──────── DATASET EXCERPTS ────────
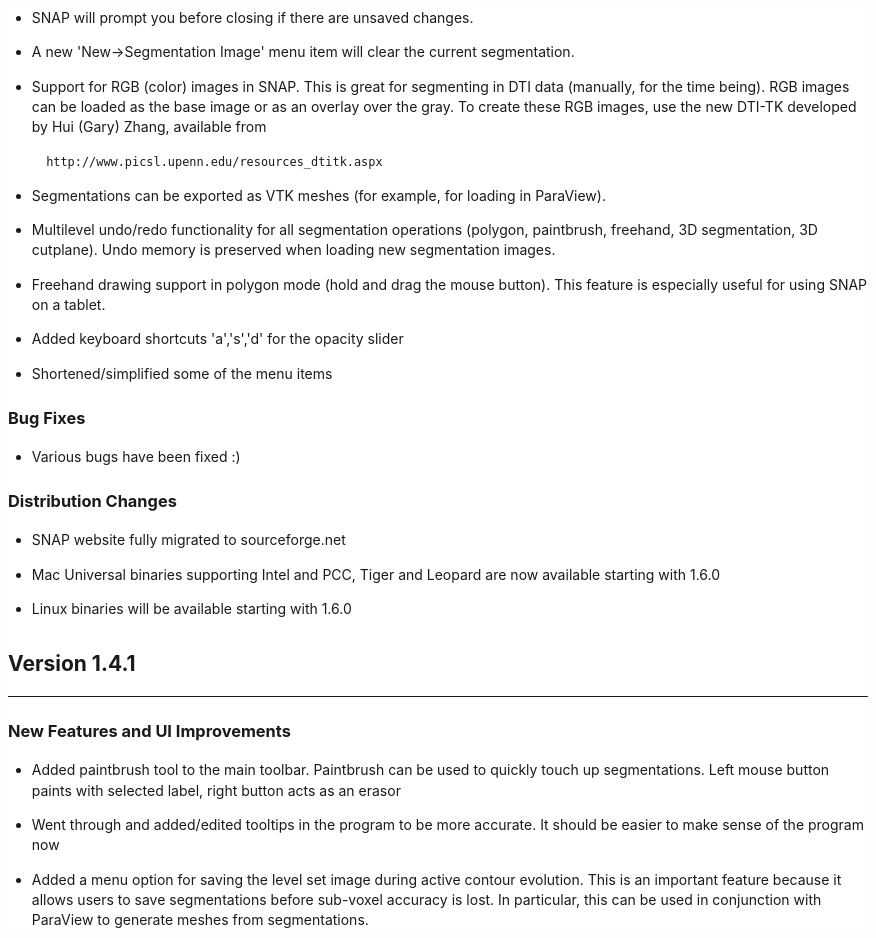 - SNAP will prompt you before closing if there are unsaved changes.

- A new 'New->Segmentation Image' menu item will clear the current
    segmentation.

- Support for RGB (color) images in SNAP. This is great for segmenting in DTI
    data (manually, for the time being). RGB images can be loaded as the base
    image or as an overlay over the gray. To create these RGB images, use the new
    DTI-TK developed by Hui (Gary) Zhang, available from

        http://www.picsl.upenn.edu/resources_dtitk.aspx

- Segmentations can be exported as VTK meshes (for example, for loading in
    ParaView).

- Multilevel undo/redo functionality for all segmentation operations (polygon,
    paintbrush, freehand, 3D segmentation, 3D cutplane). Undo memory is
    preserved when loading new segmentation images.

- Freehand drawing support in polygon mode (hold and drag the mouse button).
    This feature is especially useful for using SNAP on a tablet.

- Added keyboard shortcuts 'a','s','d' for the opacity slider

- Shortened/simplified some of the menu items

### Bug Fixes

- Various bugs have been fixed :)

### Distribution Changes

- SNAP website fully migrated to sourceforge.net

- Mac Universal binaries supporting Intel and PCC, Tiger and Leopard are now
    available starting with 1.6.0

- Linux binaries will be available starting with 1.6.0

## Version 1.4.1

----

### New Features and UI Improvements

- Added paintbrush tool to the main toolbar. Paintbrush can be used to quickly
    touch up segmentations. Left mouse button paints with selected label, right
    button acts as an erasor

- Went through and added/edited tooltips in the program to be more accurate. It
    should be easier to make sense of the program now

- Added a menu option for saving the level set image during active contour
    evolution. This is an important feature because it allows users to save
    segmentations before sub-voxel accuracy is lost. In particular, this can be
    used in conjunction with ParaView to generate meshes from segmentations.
────────
──────── DATASET EXCERPTS ────────
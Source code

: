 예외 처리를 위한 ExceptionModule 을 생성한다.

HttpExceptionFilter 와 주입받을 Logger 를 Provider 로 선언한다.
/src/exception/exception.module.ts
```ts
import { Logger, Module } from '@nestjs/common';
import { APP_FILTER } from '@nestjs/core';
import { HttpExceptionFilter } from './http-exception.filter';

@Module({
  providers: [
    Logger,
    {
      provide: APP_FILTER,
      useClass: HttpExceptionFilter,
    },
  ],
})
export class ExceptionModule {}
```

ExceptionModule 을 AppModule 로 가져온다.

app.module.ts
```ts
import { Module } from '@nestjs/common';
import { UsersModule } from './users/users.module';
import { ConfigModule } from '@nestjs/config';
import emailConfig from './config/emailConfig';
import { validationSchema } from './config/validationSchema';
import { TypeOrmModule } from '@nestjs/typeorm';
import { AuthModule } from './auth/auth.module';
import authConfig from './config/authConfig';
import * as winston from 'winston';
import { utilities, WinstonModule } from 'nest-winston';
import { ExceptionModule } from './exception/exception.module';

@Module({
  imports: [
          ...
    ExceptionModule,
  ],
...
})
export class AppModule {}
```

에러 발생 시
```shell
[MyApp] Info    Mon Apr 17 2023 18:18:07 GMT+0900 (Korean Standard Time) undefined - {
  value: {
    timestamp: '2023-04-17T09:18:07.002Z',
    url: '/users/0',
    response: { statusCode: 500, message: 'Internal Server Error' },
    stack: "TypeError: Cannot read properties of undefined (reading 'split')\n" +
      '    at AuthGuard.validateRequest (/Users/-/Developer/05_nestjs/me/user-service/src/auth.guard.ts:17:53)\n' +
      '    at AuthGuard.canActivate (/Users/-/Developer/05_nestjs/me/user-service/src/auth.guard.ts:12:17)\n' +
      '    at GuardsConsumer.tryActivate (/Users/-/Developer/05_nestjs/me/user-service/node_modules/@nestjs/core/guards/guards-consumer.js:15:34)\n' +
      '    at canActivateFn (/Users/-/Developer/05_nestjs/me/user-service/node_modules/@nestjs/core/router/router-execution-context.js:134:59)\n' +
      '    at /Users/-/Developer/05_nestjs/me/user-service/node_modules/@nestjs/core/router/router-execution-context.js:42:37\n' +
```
────────
» **TASK GOAL**
Report each line in the data that holds the word "Logger".

» **EXERCISE RESPONSE**
HttpExceptionFilter 와 주입받을 Logger 를 Provider 로 선언한다.
import { Logger, Module } from '@nestjs/common';
    Logger,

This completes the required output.